Among the many post-mortems on Tina Brown's Talk magazine, those by The Wall Street Journal's Dan Henninger and The New Republic's Andrew Sullivan have been the most insightful. These conservatives have correctly made the connection between the demise of Talk and a major sea change in American culture, especially the shift brought on by the terrorist bombings of 9-11. Ironically, the talented Brown also points to 9-11, but she sees it as a recession-inducing event that caused advertising revenues to crash and the magazine to shut down.
But actually, 9-11 marked a cultural watershed, not an economic one. Although a case can be made that there has been a gradual return to more traditional and virtuous cultural values over the past several years, certainly a new spirit of patriotism and faith arrived in response to the terrorist war against the United States.
Just take a quick inventory: American-flag lapel pins by the thousands; heart-felt renditions of "God Bless America" at sporting events; a measurable increase in the appreciation of friends, family members and co-workers; people more seriously undertaking their daily responsibilities; a greater attraction to the miraculous heritage of the Founding Fathers; once self-full Americans now giving to charities and volunteering for community service. With these have come the duty of courage and the understanding of the clear differences between right and wrong, and between good and evil. Moral relativism is out the door.

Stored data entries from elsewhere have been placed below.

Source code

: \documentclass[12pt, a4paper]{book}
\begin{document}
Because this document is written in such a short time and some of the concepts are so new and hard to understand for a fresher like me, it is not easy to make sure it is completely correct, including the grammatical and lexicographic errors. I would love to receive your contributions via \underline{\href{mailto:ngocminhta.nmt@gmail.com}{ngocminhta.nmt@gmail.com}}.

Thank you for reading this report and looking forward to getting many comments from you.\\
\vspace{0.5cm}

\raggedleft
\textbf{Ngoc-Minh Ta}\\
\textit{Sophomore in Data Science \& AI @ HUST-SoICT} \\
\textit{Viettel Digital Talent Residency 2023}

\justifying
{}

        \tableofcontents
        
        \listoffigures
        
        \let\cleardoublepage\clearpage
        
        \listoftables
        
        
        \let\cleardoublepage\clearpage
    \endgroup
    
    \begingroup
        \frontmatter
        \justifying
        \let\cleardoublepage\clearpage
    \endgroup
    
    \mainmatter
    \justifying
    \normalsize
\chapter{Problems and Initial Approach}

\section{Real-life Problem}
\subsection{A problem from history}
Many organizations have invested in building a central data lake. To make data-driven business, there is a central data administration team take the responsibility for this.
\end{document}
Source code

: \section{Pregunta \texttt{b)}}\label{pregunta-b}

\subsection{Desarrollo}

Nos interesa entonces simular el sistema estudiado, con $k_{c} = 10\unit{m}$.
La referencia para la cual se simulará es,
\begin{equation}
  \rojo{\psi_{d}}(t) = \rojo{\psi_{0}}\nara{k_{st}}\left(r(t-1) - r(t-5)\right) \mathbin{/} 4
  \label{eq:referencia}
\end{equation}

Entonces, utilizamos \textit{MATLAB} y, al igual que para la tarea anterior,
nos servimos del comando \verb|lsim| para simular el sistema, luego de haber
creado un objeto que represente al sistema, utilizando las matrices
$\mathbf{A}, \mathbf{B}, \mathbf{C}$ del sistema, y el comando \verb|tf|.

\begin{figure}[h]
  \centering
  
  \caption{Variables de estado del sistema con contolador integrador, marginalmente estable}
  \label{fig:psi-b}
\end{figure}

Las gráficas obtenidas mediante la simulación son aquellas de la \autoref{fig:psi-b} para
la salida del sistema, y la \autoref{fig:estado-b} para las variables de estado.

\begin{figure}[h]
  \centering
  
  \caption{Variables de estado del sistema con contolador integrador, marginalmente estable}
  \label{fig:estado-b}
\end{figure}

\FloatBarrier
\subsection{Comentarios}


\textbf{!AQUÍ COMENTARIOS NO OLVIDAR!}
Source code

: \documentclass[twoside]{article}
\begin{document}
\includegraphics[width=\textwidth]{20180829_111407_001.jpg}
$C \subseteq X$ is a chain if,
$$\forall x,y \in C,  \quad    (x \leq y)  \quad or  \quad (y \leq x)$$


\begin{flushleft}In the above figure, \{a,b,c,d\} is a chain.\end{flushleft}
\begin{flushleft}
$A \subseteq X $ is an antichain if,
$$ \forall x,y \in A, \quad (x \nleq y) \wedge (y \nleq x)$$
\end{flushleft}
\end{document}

There can be no doubt that American culture has changed since 9-11. Predominantly, it is a change for the better.
Although Tina Brown doesn't let on about it in public, perhaps she privately understands that the Talk magazine venture was the completely wrong bet in a changing American culture. Certainly, she'd have to know if she reads The New York Times Book Review each Sunday.
One of the best ways to examine the culture is to review what folks are reading. Looking at the current top-10 New York Times best-selling books, it's clear that readers have abandoned the celebrity glitz, the glitterati, the sordid tales of sexual adventures and infidelities, the see-through dresses and the semi-nude photographs that characterized Brown's editorial style. Instead, people are now reading conservative authors on conservative subjects with conservative themes.
No. 1 on the Times nonfiction list for this weekend is Bernard Goldberg's "Bias," a scathing indictment of the rampant liberalism of Dan Rather's CBS news. No. 3 is "The Final Days," written by the beloved Barbara Olson, who died tragically in a hijacked plane on 9-11 and who was a constant conservative critic of the Clinton administration. No. 5 is lifelong conservative Pat Buchanan's "Death of the West," in part a worry about the immigration threat to American culture. No. 6 is a memoir by former General Electric CEO Jack Welch, a pro-business businessman and Republican backer of George W. Bush.
Even most of the top-selling "non-conservative" books on the Times list are culturally in tune, which is to say culturally conservative. One is a photographic essay of the 9-11 events from Life magazine. Another is a photographic documentary of the heroics of the New York City Fire Department in the aftermath of 9-11. Then there's Edmund Morris' biography of Teddy Roosevelt -- a darn sight better than his biography of Ronald Reagan -- that tells the tale of a Republican president at the turn of the last century who believed strongly in the virtues of public service and traditional family values. And the David McCullough biography of President John Adams -- 35 weeks on the top-10 list -- is primarily concerned with the themes of a Founder imbued with the mission of honesty, close family relations and dedicated service to his fledgling country.
These are serious themes, and book-reading is for serious people -- many of whom won't miss Talk precisely because it didn't rise to their new level of seriousness, their new cultural conservatism.
In a sense, President George W. Bush helped stimulate this transformation toward conservative values during his presidential campaign in 2000, when he frequently spoke about his own spiritual transformation. His inaugural references to faith, family, God and the sanctity of life were spoken from his heart. But a year ago, President Bush presided over the heartland red states of a politically divided nation. The cultural elites mocked him.
Today, however, he is both president and commander in chief of a unified country at war. His beliefs have become a kind of conservative cultural baseline against which the country measures events and lifestyles, as well as its literary and entertainment tastes.
Tina Brown didn't bank on this conservative shift. Her magazine never got the new culture right. She tried to pour old wine into a new bottle, but no one was buying. Talk was a non-best-seller, unread by a culturally conservative America.